# Fusion Pure 10 Build by RK



## rcris9 (Oct 27, 2014)

Hello Everyone, getting started on Fusion 10 pure SEOS build for LCR setup. I already got the kit from Eric (DIYSoundgroup). As everyone mention, the kit packaging was just awesome, all items packaged and shipped in quick time. The packaging effort is comparable to how Apple products are packaged, that's the kind of attention is given I mean.

I'm also in middle of building SI D2 Sub builds, can be tracked through http://www.hometheatershack.com/forums/sealed-subwoofer-build-projects/98441-si-ht18-build-rk-4.html 

So, I just ordered the speaker kit and planning to build the box myself. Getting started on the build now, will post pictures as I progress.


----------



## fusseli (May 1, 2007)

Cool! Keep us updated!


----------



## rcris9 (Oct 27, 2014)

Here is the cut list dimensions I came up with, its going to be a double baffle. Sides, top/bottom, braces are going to rabbit joint with .25 grove on the back panel.

As you can see, overall interior dimensions are coming up as 11w x 11.25d x 18.5h without braces. It's over 1cuft but the braces, speakers and bit of crossover should take up that extra volume to make it 1cuft, correct? Do you think a little over or less of 1cuft will be an issue?Please advice if they look correct.


----------



## Jedi940 (Jan 8, 2014)

As I am responding over a month late, you probably already have this figured out. Are you only going to rabbit the back panel or are you going to rabbit the side panels as well?

I believe your front panel should be 11.5 x 20 if you are recessing it between the two side panels and are mounting it in a .25" rabbit. 12.5 overall width - 1 for mdf with .25 rabbit on both sides = 11.5 x 20

Sides should be 12.75 deep - .75 (front CNC baffle) -.5 (for back wall with .25 rabbit joint) = 11.50 x 20

It's Monday and I'm doing this quickly at work but I think I have these figures correct. You will still need to figure out the top and bottom. 
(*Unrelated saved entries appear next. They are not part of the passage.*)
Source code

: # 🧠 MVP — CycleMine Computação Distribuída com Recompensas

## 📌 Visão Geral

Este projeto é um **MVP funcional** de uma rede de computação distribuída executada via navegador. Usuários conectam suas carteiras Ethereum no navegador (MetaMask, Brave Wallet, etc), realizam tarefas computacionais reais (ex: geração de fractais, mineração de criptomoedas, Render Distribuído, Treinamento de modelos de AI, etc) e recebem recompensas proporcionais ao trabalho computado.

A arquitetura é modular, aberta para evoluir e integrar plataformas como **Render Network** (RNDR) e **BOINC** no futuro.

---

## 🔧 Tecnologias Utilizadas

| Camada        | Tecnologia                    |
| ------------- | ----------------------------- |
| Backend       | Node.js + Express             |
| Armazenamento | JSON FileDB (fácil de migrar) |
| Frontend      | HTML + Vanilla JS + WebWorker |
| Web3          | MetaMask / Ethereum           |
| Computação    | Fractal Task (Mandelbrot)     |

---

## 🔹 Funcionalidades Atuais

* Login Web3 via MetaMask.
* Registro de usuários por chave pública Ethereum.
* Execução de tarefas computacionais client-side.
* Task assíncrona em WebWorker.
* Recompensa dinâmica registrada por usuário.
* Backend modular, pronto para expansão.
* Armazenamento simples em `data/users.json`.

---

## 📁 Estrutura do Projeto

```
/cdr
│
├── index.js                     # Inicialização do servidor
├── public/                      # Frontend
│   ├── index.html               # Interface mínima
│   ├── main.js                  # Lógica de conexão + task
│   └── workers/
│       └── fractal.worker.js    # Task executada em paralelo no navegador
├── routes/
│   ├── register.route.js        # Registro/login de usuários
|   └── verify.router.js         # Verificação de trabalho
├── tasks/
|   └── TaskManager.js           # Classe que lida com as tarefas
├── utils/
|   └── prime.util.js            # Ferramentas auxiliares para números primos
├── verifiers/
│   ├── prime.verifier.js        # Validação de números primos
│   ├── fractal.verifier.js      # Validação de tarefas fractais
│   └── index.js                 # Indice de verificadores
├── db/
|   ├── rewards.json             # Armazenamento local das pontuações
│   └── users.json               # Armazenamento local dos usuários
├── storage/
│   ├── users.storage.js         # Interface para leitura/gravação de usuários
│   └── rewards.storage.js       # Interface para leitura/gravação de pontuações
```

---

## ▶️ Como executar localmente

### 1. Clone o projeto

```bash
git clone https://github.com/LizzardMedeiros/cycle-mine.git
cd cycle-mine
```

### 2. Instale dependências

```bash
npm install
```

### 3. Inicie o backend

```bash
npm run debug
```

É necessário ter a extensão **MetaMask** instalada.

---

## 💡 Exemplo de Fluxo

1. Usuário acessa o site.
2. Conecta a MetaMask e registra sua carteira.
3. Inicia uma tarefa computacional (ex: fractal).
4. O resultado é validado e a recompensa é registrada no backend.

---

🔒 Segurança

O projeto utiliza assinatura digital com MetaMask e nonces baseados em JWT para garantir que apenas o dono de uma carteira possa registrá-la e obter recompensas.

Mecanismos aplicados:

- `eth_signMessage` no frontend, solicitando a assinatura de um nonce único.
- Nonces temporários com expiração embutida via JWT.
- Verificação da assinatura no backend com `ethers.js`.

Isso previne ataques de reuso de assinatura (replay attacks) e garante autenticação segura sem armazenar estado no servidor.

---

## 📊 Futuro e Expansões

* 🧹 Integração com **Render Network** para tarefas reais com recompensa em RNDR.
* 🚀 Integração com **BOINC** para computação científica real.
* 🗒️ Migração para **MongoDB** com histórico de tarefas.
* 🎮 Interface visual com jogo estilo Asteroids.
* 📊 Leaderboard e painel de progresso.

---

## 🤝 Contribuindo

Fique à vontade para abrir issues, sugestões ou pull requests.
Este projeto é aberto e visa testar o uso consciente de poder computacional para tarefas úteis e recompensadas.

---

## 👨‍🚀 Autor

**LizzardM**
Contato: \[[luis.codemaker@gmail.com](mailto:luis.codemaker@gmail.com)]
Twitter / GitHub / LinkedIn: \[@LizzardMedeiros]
If you already have them finished, I would love to see any other build pics you have as well as the finished product. Also, please include your impressions of them.


----------



## muzz (Nov 30, 2006)

I'm assuming you finished building these speakers, if so, how do you like them?
Pretty sure they are 1ft^3 after bracing and driver displacement.
I built a pair of Pures as well, I did get the flat packs to build them, as it's a bit too cool around here to be messing about.


----------



## Owen Bartley (Oct 18, 2006)

rcris9 did this project get finished? I've been looking at the Fusions for a while and would love to see yours, and hear your listening impressions. Let us know what happened!


----------